• [TASK DETAILS] Below are some entries. Copy each line that holds the string "International".
┄┄┄┄┄┄┄┄┄┄┄┄┄┄┄┄┄┄┄┄
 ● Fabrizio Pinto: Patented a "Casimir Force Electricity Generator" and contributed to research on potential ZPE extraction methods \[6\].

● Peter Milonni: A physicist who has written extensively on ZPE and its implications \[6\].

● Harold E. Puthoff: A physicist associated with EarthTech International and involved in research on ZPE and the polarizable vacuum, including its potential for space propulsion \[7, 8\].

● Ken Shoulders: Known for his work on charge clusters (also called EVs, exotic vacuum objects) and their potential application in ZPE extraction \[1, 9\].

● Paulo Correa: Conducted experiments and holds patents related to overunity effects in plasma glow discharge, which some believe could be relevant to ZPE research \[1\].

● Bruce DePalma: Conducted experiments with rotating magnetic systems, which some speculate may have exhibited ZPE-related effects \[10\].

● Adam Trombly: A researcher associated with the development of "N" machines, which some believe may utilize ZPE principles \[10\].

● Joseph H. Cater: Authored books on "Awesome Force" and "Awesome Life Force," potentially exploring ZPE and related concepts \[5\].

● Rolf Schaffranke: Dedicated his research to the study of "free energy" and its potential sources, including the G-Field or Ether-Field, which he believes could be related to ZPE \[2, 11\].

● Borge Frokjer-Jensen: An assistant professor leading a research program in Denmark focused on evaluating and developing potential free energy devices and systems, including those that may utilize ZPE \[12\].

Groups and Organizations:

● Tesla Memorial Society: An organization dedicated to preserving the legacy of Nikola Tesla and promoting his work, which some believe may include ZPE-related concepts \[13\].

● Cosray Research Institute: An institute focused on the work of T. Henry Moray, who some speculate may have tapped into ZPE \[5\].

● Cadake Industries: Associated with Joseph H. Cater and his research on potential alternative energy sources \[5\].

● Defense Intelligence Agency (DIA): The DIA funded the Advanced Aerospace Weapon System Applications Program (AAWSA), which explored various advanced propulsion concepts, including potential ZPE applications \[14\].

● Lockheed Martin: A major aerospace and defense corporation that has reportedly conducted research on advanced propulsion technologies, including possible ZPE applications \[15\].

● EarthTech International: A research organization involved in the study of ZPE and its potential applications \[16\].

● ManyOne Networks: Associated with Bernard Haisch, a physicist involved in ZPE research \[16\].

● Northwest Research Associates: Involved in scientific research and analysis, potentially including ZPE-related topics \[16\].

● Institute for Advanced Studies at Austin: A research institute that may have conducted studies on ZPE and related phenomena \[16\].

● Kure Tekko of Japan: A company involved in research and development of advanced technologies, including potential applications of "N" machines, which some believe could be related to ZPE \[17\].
┄┄┄┄┄┄┄┄┄┄┄┄┄┄┄┄┄┄┄┄
• [EXERCISE OUTPUT]
● Harold E. Puthoff: A physicist associated with EarthTech International and involved in research on ZPE and the polarizable vacuum, including its potential for space propulsion \[7, 8\].
● EarthTech International: A research organization involved in the study of ZPE and its potential applications \[16\].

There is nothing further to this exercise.